» Source data:
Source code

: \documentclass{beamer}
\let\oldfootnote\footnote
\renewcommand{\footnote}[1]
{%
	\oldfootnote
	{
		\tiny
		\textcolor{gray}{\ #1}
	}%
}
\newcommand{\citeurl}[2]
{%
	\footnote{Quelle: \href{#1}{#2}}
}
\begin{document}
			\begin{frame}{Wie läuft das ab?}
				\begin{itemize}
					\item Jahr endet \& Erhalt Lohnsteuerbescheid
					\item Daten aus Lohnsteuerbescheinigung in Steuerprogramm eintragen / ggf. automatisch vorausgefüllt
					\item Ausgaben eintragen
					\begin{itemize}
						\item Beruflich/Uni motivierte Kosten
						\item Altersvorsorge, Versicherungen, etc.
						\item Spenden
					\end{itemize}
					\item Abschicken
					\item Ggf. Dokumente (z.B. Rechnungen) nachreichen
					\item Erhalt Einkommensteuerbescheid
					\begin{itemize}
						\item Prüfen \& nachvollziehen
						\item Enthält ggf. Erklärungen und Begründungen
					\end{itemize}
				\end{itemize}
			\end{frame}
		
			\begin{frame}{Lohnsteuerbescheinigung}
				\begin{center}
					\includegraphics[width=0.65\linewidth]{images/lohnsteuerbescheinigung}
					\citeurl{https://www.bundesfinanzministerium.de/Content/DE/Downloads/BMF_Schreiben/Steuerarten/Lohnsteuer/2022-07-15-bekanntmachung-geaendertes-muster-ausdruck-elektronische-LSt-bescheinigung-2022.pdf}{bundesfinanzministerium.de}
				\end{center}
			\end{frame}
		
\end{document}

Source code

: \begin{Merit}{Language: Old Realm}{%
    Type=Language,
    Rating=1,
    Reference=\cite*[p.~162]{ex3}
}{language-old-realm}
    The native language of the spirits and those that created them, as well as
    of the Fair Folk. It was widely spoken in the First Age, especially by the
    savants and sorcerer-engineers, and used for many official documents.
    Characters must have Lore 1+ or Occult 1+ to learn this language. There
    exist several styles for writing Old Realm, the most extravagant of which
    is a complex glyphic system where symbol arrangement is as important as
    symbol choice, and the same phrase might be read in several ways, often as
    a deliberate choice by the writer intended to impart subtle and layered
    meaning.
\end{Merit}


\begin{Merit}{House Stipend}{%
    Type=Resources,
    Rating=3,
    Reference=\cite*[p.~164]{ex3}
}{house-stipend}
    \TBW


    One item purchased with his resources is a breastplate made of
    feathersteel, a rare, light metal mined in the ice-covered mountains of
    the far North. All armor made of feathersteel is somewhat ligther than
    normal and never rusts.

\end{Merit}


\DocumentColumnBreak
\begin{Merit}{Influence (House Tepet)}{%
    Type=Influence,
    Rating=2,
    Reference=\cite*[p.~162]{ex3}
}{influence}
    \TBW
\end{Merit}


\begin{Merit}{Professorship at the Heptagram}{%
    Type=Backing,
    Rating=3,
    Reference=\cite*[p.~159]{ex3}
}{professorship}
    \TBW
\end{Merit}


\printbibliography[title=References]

» Problem to work on: Print each entry precisely. Include every line.

» Task response:
Source code

: \documentclass{beamer}
\let\oldfootnote\footnote
\renewcommand{\footnote}[1]
{%
	\oldfootnote
	{
		\tiny
		\textcolor{gray}{\ #1}
	}%
}
\newcommand{\citeurl}[2]
{%
	\footnote{Quelle: \href{#1}{#2}}
}
\begin{document}
			\begin{frame}{Wie läuft das ab?}
				\begin{itemize}
					\item Jahr endet \& Erhalt Lohnsteuerbescheid
					\item Daten aus Lohnsteuerbescheinigung in Steuerprogramm eintragen / ggf. automatisch vorausgefüllt
					\item Ausgaben eintragen
					\begin{itemize}
						\item Beruflich/Uni motivierte Kosten
						\item Altersvorsorge, Versicherungen, etc.
						\item Spenden
					\end{itemize}
					\item Abschicken
					\item Ggf. Dokumente (z.B. Rechnungen) nachreichen
					\item Erhalt Einkommensteuerbescheid
					\begin{itemize}
						\item Prüfen \& nachvollziehen
						\item Enthält ggf. Erklärungen und Begründungen
					\end{itemize}
				\end{itemize}
			\end{frame}
		
			\begin{frame}{Lohnsteuerbescheinigung}
				\begin{center}
					\includegraphics[width=0.65\linewidth]{images/lohnsteuerbescheinigung}
					\citeurl{https://www.bundesfinanzministerium.de/Content/DE/Downloads/BMF_Schreiben/Steuerarten/Lohnsteuer/2022-07-15-bekanntmachung-geaendertes-muster-ausdruck-elektronische-LSt-bescheinigung-2022.pdf}{bundesfinanzministerium.de}
				\end{center}
			\end{frame}
		
\end{document}

Source code

: \begin{Merit}{Language: Old Realm}{%
    Type=Language,
    Rating=1,
    Reference=\cite*[p.~162]{ex3}
}{language-old-realm}
    The native language of the spirits and those that created them, as well as
    of the Fair Folk. It was widely spoken in the First Age, especially by the
    savants and sorcerer-engineers, and used for many official documents.
    Characters must have Lore 1+ or Occult 1+ to learn this language. There
    exist several styles for writing Old Realm, the most extravagant of which
    is a complex glyphic system where symbol arrangement is as important as
    symbol choice, and the same phrase might be read in several ways, often as
    a deliberate choice by the writer intended to impart subtle and layered
    meaning.
\end{Merit}


\begin{Merit}{House Stipend}{%
    Type=Resources,
    Rating=3,
    Reference=\cite*[p.~164]{ex3}
}{house-stipend}
    \TBW


    One item purchased with his resources is a breastplate made of
    feathersteel, a rare, light metal mined in the ice-covered mountains of
    the far North. All armor made of feathersteel is somewhat ligther than
    normal and never rusts.

\end{Merit}


\DocumentColumnBreak
\begin{Merit}{Influence (House Tepet)}{%
    Type=Influence,
    Rating=2,
    Reference=\cite*[p.~162]{ex3}
}{influence}
    \TBW
\end{Merit}


\begin{Merit}{Professorship at the Heptagram}{%
    Type=Backing,
    Rating=3,
    Reference=\cite*[p.~159]{ex3}
}{professorship}
    \TBW
\end{Merit}


\printbibliography[title=References]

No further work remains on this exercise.